Monday, September 26, 2011

28. High Voltage

I hope you didn’t think that during college I alternated between playing in a rock and roll band and studying my bible.  I lost my intense religiosity halfway through high school and never regained it.  To this day I am not religious, nor are my brothers here at Our Lady's at  West Saugerties.  Neither are we necessarily zealots for any given set of finely constructed beliefs.  (Those are the folks we call “Jesuits.”)   We are simply men who have been chosen by a God with a sense of humor to lead a life of prayer and contemplation.  And in doing so we discover our relationship with him … or her, if you want.  Many people have been given their beliefs.  Mine were a gift with  strings attached.  I gave them back years ago and now I have to work hard to discover my own faith.  It’s a job.  That’s why I call it a vocation.

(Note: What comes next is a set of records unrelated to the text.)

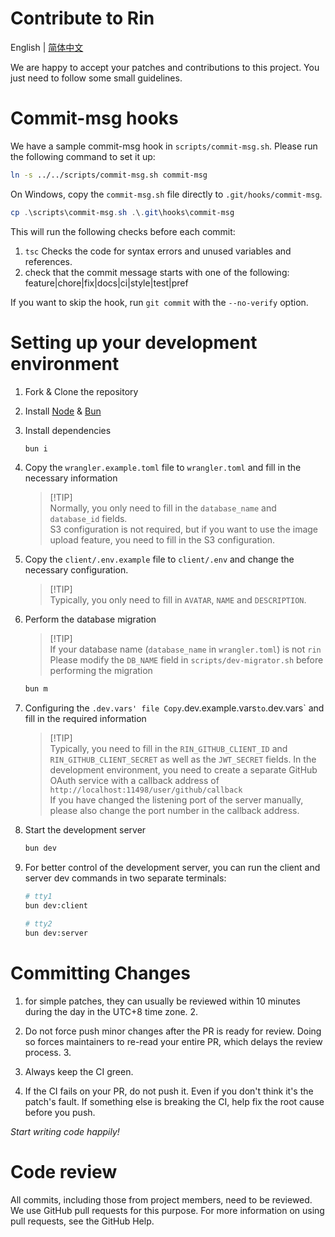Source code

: # Contribute to Rin

English | [简体中文](./CONTRIBUTING_zh_CN.md)

We are happy to accept your patches and contributions to this project. You just need to follow some small guidelines.

# Commit-msg hooks

We have a sample commit-msg hook in `scripts/commit-msg.sh`. Please run the following command to set it up:

```sh
ln -s ../../scripts/commit-msg.sh commit-msg
```

On Windows, copy the `commit-msg.sh` file directly to `.git/hooks/commit-msg`.

```powershell
cp .\scripts\commit-msg.sh .\.git\hooks\commit-msg
```

This will run the following checks before each commit:

1. `tsc` Checks the code for syntax errors and unused variables and references.
2. check that the commit message starts with one of the following: feature|chore|fix|docs|ci|style|test|pref

If you want to skip the hook, run `git commit` with the `--no-verify` option.

# Setting up your development environment

1. Fork & Clone the repository

2. Install [Node](https://nodejs.org/en/download/package-manager) & [Bun](https://bun.sh/)

3. Install dependencies
   ```sh
   bun i
   ```

4. Copy the `wrangler.example.toml` file to `wrangler.toml` and fill in the necessary information
   > [!TIP]\
   > Normally, you only need to fill in the `database_name` and `database_id` fields.\
   > S3 configuration is not required, but if you want to use the image upload feature, you need to fill in the S3
   > configuration.

5. Copy the `client/.env.example` file to `client/.env` and change the necessary configuration.
   > [!TIP]\
   > Typically, you only need to fill in `AVATAR`, `NAME` and `DESCRIPTION`.

6. Perform the database migration
   > [!TIP]\
   > If your database name (`database_name` in `wrangler.toml`) is not `rin`\
   > Please modify the `DB_NAME` field in `scripts/dev-migrator.sh` before performing the migration
   ```sh
   bun m
   ```

7. Configuring the `.dev.vars' file
   Copy`.dev.example.vars`to`.dev.vars` and fill in the required information
   > [!TIP]\
   > Typically, you need to fill in the `RIN_GITHUB_CLIENT_ID` and `RIN_GITHUB_CLIENT_SECRET` as well as
   > the `JWT_SECRET` fields.
   > In the development environment, you need to create a separate GitHub OAuth service with a callback address
   > of `http://localhost:11498/user/github/callback`\
   > If you have changed the listening port of the server manually, please also change the port number in the callback
   > address.

8. Start the development server
   ```sh
   bun dev
   ```

9. For better control of the development server, you can run the client and server dev commands in two separate
   terminals:
   ```sh
   # tty1
   bun dev:client

   # tty2
   bun dev:server
   ```

# Committing Changes

1. for simple patches, they can usually be reviewed within 10 minutes during the day in the UTC+8 time zone. 2.

2. Do not force push minor changes after the PR is ready for review. Doing so forces maintainers to re-read your entire
   PR, which delays the review process. 3.

3. Always keep the CI green.

4. If the CI fails on your PR, do not push it. Even if you don't think it's the patch's fault. If something else is
   breaking the CI, help fix the root cause before you push.

_Start writing code happily!_

# Code review

All commits, including those from project members, need to be reviewed. We use GitHub pull requests for this purpose.
For more information on using pull requests, see the GitHub Help.
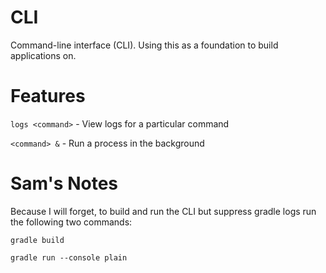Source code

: # CLI
Command-line interface (CLI). Using this as a foundation to build applications on.

# Features
```logs <command>``` - View logs for a particular command

```<command> &``` - Run a process in the background

# Sam's Notes

Because I will forget, to build and run the CLI but suppress gradle logs run the following two commands:

```gradle build```

```gradle run --console plain```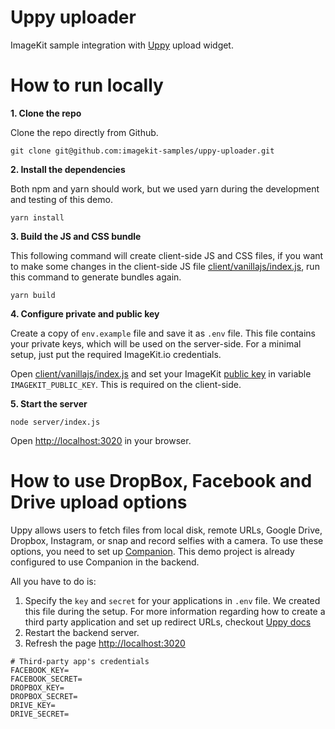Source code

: # Uppy uploader
ImageKit sample integration with [Uppy](https://github.com/transloadit/uppy) upload widget.

# How to run locally

**1. Clone the repo**

Clone the repo directly from Github.
```
git clone git@github.com:imagekit-samples/uppy-uploader.git
```

**2. Install the dependencies**

Both npm and yarn should work, but we used yarn during the development and testing of this demo.

```
yarn install
```

**3. Build the JS and CSS bundle**

This following command will create client-side JS and CSS files, if you want to make some changes in the client-side JS file [client/vanillajs/index.js](client/vanillajs/index.js), run this command to generate bundles again.
```
yarn build
```

**4. Configure private and public key**

Create a copy of `env.example` file and save it as `.env` file. This file contains your private keys, which will be used on the server-side. For a minimal setup, just put the required ImageKit.io credentials.

Open [client/vanillajs/index.js](client/vanillajs/index.js) and set your ImageKit [public key](https://docs.imagekit.io/api-reference/api-introduction/api-keys#public-key) in variable `IMAGEKIT_PUBLIC_KEY`. This is required on the client-side.

**5. Start the server**

```
node server/index.js
```

Open [http://localhost:3020](http://localhost:3020) in your browser.


# How to use DropBox, Facebook and Drive upload options
Uppy allows users to fetch files from local disk, remote URLs, Google Drive, Dropbox, Instagram, or snap and record selfies with a camera. To use these options, you need to set up [Companion](https://uppy.io/docs/companion/). This demo project is already configured to use Companion in the backend. 

All you have to do is:
1. Specify the `key` and `secret` for your applications in `.env` file. We created this file during the setup. For more information regarding how to create a third party application and set up redirect URLs, checkout [Uppy docs](https://uppy.io/docs/dropbox/)
2. Restart the backend server.
3. Refresh the page [http://localhost:3020](http://localhost:3020)

```
# Third-party app's credentials
FACEBOOK_KEY=
FACEBOOK_SECRET=
DROPBOX_KEY=
DROPBOX_SECRET=
DRIVE_KEY=
DRIVE_SECRET=
```
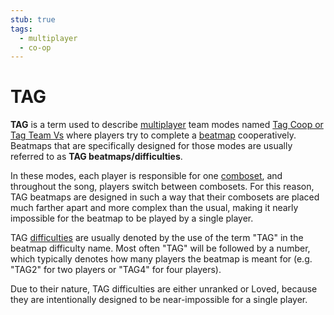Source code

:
 ```yaml
---
stub: true
tags:
  - multiplayer
  - co-op
---
```


# TAG

**TAG** is a term used to describe [multiplayer](/wiki/Multi) team modes named [Tag Coop or Tag Team Vs](/wiki/Multi#tag-coop-/-tag-team-vs) where players try to complete a [beatmap](/wiki/Beatmap) cooperatively. Beatmaps that are specifically designed for those modes are usually referred to as **TAG beatmaps/difficulties**.

In these modes, each player is responsible for one [comboset](/wiki/Beatmapping/Combo), and throughout the song, players switch between combosets. For this reason, TAG beatmaps are designed in such a way that their combosets are placed much farther apart and more complex than the usual, making it nearly impossible for the beatmap to be played by a single player.

TAG [difficulties](/wiki/Difficulties) are usually denoted by the use of the term "TAG" in the beatmap difficulty name. Most often "TAG" will be followed by a number, which typically denotes how many players the beatmap is meant for (e.g. "TAG2" for two players or "TAG4" for four players).

Due to their nature, TAG difficulties are either unranked or Loved, because they are intentionally designed to be near-impossible for a single player.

A true vocation is seldom brought about by proper schooling or cultural immersion or uncles who were priests and aunts who are nuns.  A real vocation is like your psyche sticking its hand in an empty light bulb socket and getting the shock of its life.  It’s like you were standing in the checkout line at your local supermarket and were suddenly struck by a stupendous insight, followed by an insanely terrific desire to go home and pack your bag and move to a monastery to spend your days in prayer, contemplation and manual labor.  The process isn’t that simple, of course, but the psychic change is exactly that simple.  It is a calling to live a different life from  a God who has bought your soul and all your dance tickets and will run the rest of your life for you.  It’s his plan from now on, not yours.  As Bouncer  (Brother Bilhild of Thuringia) says of his vocation, “I sure as hell didn’t come up with this idea.”